Rereading what you wrote, are you asking whether it's reasonable to return a value instead of a reference? Personally, I don't think that that's good design at all, but I also don't see any reason for the compiler to prevent it.

Personally, I think that the default design should be to return by ref. Returning void is less than ideal but isn't necessarily bad, depending on the situation (especially if we're not talking about a general purpose library). However, I expect that returning non-void by value rather than by ref is rarely -if ever - going to be a good design choice. It's just going to be confusing and not particularly useful.

- Jonathan M Davis



November 08
On Thursday, 8 November 2018 at 06:01:57 UTC, Jonathan M Davis wrote:
> On Wednesday, November 7, 2018 10:45:07 PM MST Jonathan M Davis via Digitalmars-d-learn wrote:
>> [...]
>
> Rereading what you wrote, are you asking whether it's reasonable to return a value instead of a reference? Personally, I don't think that that's good design at all, but I also don't see any reason for the compiler to prevent it.
>
> Personally, I think that the default design should be to return by ref. Returning void is less than ideal but isn't necessarily bad, depending on the situation (especially if we're not talking about a general purpose library). However, I expect that returning non-void by value rather than by ref is rarely -if ever - going to be a good design choice. It's just going to be confusing and not particularly useful.
>
> - Jonathan M Davis

NB its not returning a ref to the list, its returning the newly created node when you use the operator you add a type to the list, so it possibly wouldn't be that much use for chaining?
November 08
On Thursday, November 8, 2018 2:15:43 AM MST Codifies via Digitalmars-d-learn wrote:
> On Thursday, 8 November 2018 at 06:01:57 UTC, Jonathan M Davis
>
> wrote:
> > On Wednesday, November 7, 2018 10:45:07 PM MST Jonathan M Davis
> >
> > via Digitalmars-d-learn wrote:
> >> [...]
> >
> > Rereading what you wrote, are you asking whether it's reasonable to return a value instead of a reference? Personally, I don't think that that's good design at all, but I also don't see any reason for the compiler to prevent it.
> >
> > Personally, I think that the default design should be to return by ref. Returning void is less than ideal but isn't necessarily bad, depending on the situation (especially if we're not talking about a general purpose library). However, I expect that returning non-void by value rather than by ref is rarely -if ever - going to be a good design choice. It's just going to be confusing and not particularly useful.
> >
> > - Jonathan M Davis
>
> NB its not returning a ref to the list, its returning the newly created node when you use the operator you add a type to the list, so it possibly wouldn't be that much use for chaining?
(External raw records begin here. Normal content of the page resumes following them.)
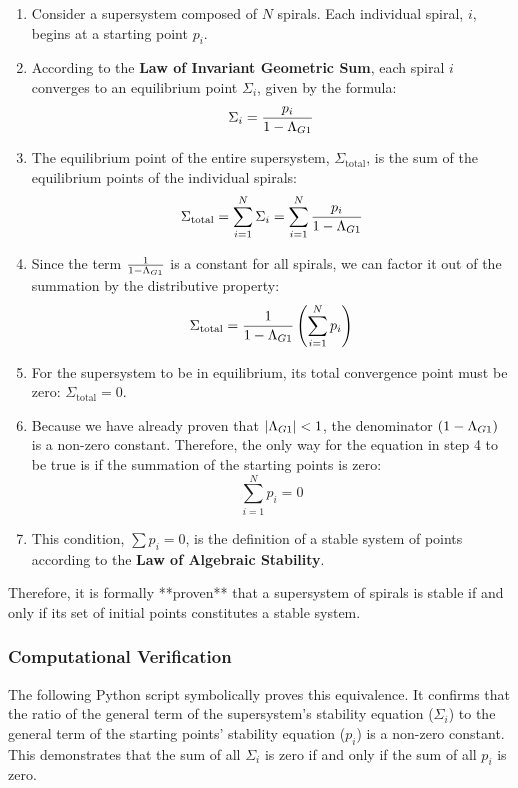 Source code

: \begin{enumerate}
    \item Consider a supersystem composed of $N$ spirals. Each individual spiral, $i$, begins at a starting point $p_i$.

    \item According to the \textbf{Law of Invariant Geometric Sum}, each spiral $i$ converges to an equilibrium point $\Sigma_i$, given by the formula:
    $$ \Sigma_i = \frac{p_i}{1 - \LambdaG} $$

    \item The equilibrium point of the entire supersystem, $\Sigma_{\text{total}}$, is the sum of the equilibrium points of the individual spirals:
    $$ \Sigma_{\text{total}} = \sum_{i=1}^{N} \Sigma_i = \sum_{i=1}^{N} \frac{p_i}{1 - \LambdaG} $$
    
    \item Since the term $\frac{1}{1 - \LambdaG}$ is a constant for all spirals, we can factor it out of the summation by the distributive property:
    $$ \Sigma_{\text{total}} = \frac{1}{1 - \LambdaG} \left( \sum_{i=1}^{N} p_i \right) $$

    \item For the supersystem to be in equilibrium, its total convergence point must be zero: $\Sigma_{\text{total}} = 0$.
    
    \item Because we have already proven that $|\LambdaG| < 1$, the denominator $(1 - \LambdaG)$ is a non-zero constant. Therefore, the only way for the equation in step 4 to be true is if the summation of the starting points is zero:
    $$ \sum_{i=1}^{N} p_i = 0 $$

    \item This condition, $\sum p_i = 0$, is the definition of a stable system of points according to the \textbf{Law of Algebraic Stability}. 
\end{enumerate}
Therefore, it is formally **proven** that a supersystem of spirals is stable if and only if its set of initial points constitutes a stable system.

\subsubsection*{Computational Verification}
The following Python script symbolically proves this equivalence. It confirms that the ratio of the general term of the supersystem's stability equation ($\Sigma_i$) to the general term of the starting points' stability equation ($p_i$) is a non-zero constant. This demonstrates that the sum of all $\Sigma_i$ is zero if and only if the sum of all $p_i$ is zero.

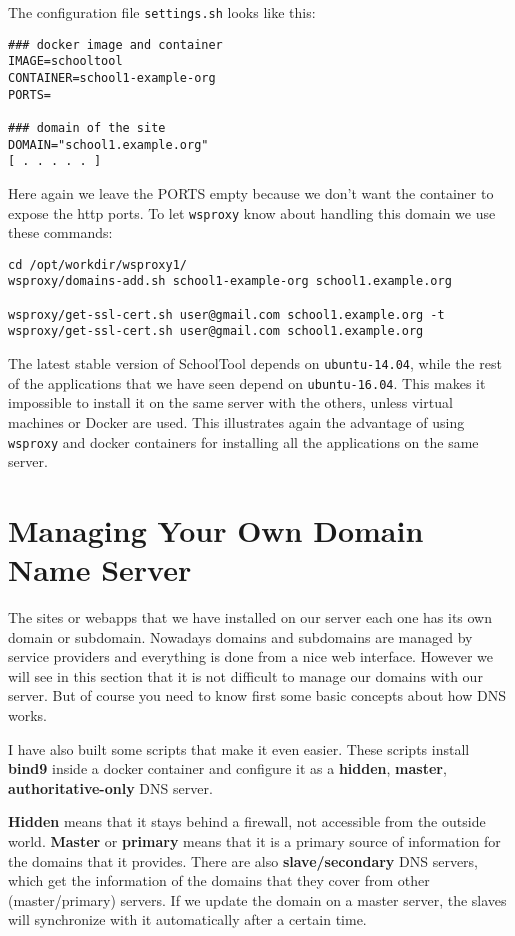 \documentclass[a4paper]{article}
\begin{document}
The configuration file \verb~settings.sh~ looks like this:
\begin{verbatim}
### docker image and container
IMAGE=schooltool
CONTAINER=school1-example-org
PORTS=

### domain of the site
DOMAIN="school1.example.org"
[ . . . . . ]
\end{verbatim}

Here again we leave the PORTS empty because we don't want the
container to expose the http ports. To let \verb/wsproxy/ know about
handling this domain we use these commands:
\begin{verbatim}
cd /opt/workdir/wsproxy1/
wsproxy/domains-add.sh school1-example-org school1.example.org

wsproxy/get-ssl-cert.sh user@gmail.com school1.example.org -t
wsproxy/get-ssl-cert.sh user@gmail.com school1.example.org
\end{verbatim}

The latest stable version of SchoolTool depends on \verb/ubuntu-14.04/,
while the rest of the applications that we have seen depend on
\verb/ubuntu-16.04/.  This makes it impossible to install it on the same
server with the others, unless virtual machines or Docker are
used. This illustrates again the advantage of using \verb/wsproxy/ and
docker containers for installing all the applications on the same
server.


\section{Managing Your Own Domain Name Server}

The sites or webapps that we have installed on our server each one has
its own domain or subdomain. Nowadays domains and subdomains are
managed by service providers and everything is done from a nice web
interface. However we will see in this section that it is not
difficult to manage our domains with our server. But of course you
need to know first some basic concepts about how DNS works.

I have also built some scripts that make it even easier. These scripts
install \textbf{bind9} inside a docker container and configure it as a
\textbf{hidden}, \textbf{master}, \textbf{authoritative-only} DNS
server.

\textbf{Hidden} means that it stays behind a firewall, not accessible
from the outside world. \textbf{Master} or \textbf{primary} means that
it is a primary source of information for the domains that it
provides. There are also \textbf{slave/secondary} DNS servers, which
get the information of the domains that they cover from other
(master/primary) servers. If we update the domain on a master server,
the slaves will synchronize with it automatically after a certain
time.
\end{document}
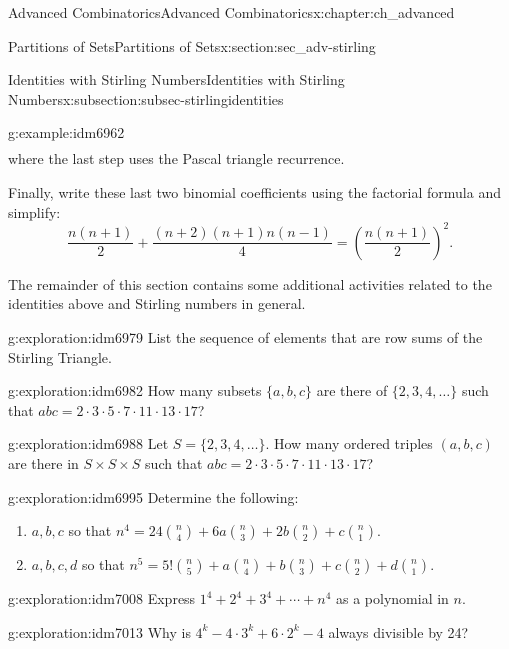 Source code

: \documentclass[oneside,10pt,]{book}
\numberwithin{equation}{chapter}
\begin{document}
\begin{chapterptx}{Advanced Combinatorics}{}{Advanced Combinatorics}{}{}{x:chapter:ch_advanced}
\begin{sectionptx}{Partitions of Sets}{}{Partitions of Sets}{}{}{x:section:sec_adv-stirling}
\begin{subsectionptx}{Identities with Stirling Numbers}{}{Identities with Stirling Numbers}{}{}{x:subsection:subsec-stirlingidentities}
\begin{example}{}{g:example:idm6962}
\begin{align*}
\end{align*}
where the last step uses the Pascal triangle recurrence.%
\par
Finally, write these last two binomial coefficients using the factorial formula and simplify:%
\begin{equation*}
\frac{n(n+1)}{2} + \frac{(n+2)(n+1)n(n-1)}{4} = \left(\frac{n(n+1)}{2}\right)^2\text{.}
\end{equation*}
%
\end{example}
The remainder of this section contains some additional activities related to the identities above and Stirling numbers in general.%
\begin{exploration}{}{g:exploration:idm6979}%
List the sequence of elements that are row sums of the Stirling Triangle.%
\end{exploration}
\begin{exploration}{}{g:exploration:idm6982}%
How many subsets \(\{a,b,c\}\) are there of \(\{2,3,4,\ldots\}\) such that \(abc = 2 \cdot 3 \cdot 5 \cdot 7 \cdot 11 \cdot 13 \cdot 17\)?%
\end{exploration}
\begin{exploration}{}{g:exploration:idm6988}%
Let \(S = \{2,3,4,\ldots\}\).  How many ordered triples \((a,b,c)\) are there in \(S\times S \times S\) such that \(abc = 2 \cdot 3 \cdot 5 \cdot 7 \cdot 11 \cdot 13 \cdot 17\)?%
\end{exploration}
\begin{exploration}{}{g:exploration:idm6995}%
Determine the following:%
\begin{enumerate}[font=\bfseries,label=(\alph*),ref=\alph*]
\item{}\(a, b, c\) so that \(n^4 = 24\binom{n}{4} + 6a\binom{n}{3}+2b\binom{n}{2} + c \binom{n}{1}\).%
\item{}\(a, b, c, d\) so that \(n^5 = 5!\binom{n}{5} + a\binom{n}{4} + b\binom{n}{3} + c \binom{n}{2} + d \binom{n}{1}\).%
\end{enumerate}
\end{exploration}
\begin{exploration}{}{g:exploration:idm7008}%
Express \(1^4 + 2^4 + 3^4 + \cdots + n^4\) as a polynomial in \(n\).%
\end{exploration}
\begin{exploration}{}{g:exploration:idm7013}%
Why is \(4^k - 4\cdot 3^k + 6\cdot 2^k - 4\) always divisible by 24?%
\end{exploration}
\end{subsectionptx}
%
%
\typeout{************************************************}

\end{sectionptx}
\end{chapterptx}
\end{document}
The normal thing to do with any of the assignment operators is to return a reference to the object you're assigning to. Doing much of anything else other than returning void (and thus not allowing chaining) would be pretty abnormal. If it's appropriately documented, having an assignment operator return something else could certainly be made to work, but I expect that most programmers would consider it to be a backwards API.